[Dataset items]
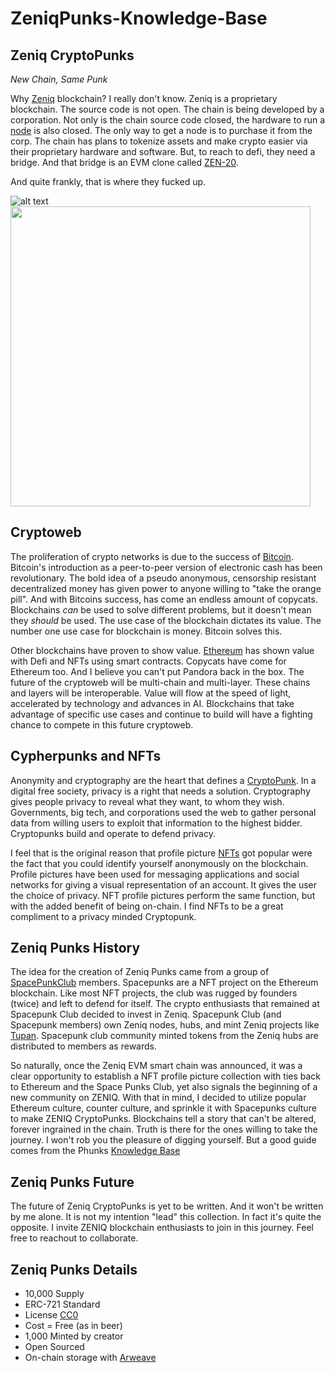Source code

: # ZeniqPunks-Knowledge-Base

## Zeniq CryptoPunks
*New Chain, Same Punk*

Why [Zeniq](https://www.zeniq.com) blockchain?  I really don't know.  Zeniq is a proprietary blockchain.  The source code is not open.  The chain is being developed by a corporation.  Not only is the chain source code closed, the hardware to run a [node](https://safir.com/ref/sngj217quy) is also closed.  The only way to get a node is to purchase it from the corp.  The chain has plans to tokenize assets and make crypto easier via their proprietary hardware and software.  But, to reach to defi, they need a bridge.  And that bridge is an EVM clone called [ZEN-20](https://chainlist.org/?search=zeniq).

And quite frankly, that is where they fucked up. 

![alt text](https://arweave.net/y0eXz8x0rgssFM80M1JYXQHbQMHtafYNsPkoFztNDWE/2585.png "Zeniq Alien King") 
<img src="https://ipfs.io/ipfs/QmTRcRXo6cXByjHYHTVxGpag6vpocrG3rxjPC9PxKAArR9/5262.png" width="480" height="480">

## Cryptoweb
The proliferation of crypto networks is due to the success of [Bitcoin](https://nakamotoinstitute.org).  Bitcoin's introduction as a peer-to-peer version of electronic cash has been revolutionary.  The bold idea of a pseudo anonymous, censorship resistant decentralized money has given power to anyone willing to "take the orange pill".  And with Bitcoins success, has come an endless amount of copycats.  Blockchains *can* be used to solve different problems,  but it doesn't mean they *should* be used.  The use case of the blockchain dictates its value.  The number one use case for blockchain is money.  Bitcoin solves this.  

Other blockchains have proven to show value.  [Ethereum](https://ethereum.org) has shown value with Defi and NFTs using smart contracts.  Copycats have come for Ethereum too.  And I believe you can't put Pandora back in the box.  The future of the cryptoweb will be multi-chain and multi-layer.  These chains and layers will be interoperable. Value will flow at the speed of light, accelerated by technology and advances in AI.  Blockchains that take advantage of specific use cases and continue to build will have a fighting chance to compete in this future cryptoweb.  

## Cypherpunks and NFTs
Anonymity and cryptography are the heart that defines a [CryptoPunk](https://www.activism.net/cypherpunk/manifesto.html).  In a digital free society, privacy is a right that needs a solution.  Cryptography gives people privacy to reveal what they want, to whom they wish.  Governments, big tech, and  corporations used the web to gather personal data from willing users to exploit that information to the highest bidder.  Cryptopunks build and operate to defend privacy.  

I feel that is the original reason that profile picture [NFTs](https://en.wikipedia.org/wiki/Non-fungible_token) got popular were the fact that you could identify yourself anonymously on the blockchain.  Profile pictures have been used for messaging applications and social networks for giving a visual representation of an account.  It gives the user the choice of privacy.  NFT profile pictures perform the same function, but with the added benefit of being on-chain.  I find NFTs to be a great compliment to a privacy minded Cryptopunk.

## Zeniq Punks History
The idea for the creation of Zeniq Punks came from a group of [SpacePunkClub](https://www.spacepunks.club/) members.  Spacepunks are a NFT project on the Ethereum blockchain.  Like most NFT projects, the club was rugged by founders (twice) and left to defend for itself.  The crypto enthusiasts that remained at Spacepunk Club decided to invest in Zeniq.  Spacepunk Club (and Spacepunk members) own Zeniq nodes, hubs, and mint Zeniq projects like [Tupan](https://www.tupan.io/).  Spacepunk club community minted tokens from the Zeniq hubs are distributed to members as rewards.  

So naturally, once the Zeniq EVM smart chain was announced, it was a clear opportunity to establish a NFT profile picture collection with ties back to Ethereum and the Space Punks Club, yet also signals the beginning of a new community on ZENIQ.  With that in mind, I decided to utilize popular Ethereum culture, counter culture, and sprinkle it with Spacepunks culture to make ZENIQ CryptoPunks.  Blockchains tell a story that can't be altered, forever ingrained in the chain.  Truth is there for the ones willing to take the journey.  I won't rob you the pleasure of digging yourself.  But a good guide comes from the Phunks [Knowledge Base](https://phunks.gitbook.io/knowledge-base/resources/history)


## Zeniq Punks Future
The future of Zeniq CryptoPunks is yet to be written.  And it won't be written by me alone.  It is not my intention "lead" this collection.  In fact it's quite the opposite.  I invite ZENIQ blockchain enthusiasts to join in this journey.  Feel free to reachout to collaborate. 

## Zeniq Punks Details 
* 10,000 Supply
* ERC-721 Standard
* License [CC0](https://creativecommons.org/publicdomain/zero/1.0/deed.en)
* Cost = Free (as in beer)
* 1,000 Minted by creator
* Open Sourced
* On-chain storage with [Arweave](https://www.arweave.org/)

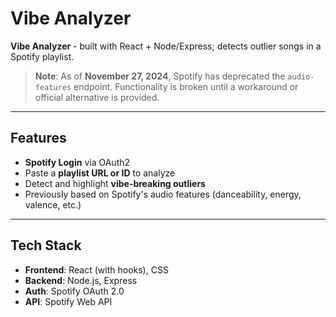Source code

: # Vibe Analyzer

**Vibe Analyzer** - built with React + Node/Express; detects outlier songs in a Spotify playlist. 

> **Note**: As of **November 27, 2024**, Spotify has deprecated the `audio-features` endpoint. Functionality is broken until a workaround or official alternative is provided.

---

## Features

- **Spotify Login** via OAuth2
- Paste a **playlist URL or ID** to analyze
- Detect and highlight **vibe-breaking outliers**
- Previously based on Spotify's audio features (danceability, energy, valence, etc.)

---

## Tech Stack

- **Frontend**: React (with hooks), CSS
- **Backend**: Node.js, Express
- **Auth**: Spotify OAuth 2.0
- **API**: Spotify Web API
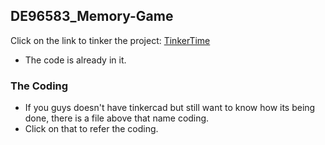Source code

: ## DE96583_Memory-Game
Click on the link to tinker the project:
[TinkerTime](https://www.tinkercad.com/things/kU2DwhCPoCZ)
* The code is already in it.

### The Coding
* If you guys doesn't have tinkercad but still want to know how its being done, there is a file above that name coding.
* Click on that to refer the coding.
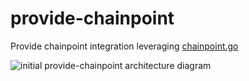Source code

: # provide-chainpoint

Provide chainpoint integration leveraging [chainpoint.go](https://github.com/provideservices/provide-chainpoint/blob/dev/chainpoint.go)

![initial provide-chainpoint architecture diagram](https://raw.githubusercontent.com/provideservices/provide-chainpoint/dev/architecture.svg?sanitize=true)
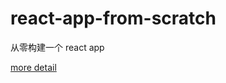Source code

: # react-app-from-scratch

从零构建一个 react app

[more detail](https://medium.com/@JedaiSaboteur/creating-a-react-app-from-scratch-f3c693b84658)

▸ **ASSIGNED TASK**
For the word "chainpoint", count the lines of the data that contain it and state only that count.

▸ **RESPONSE**
3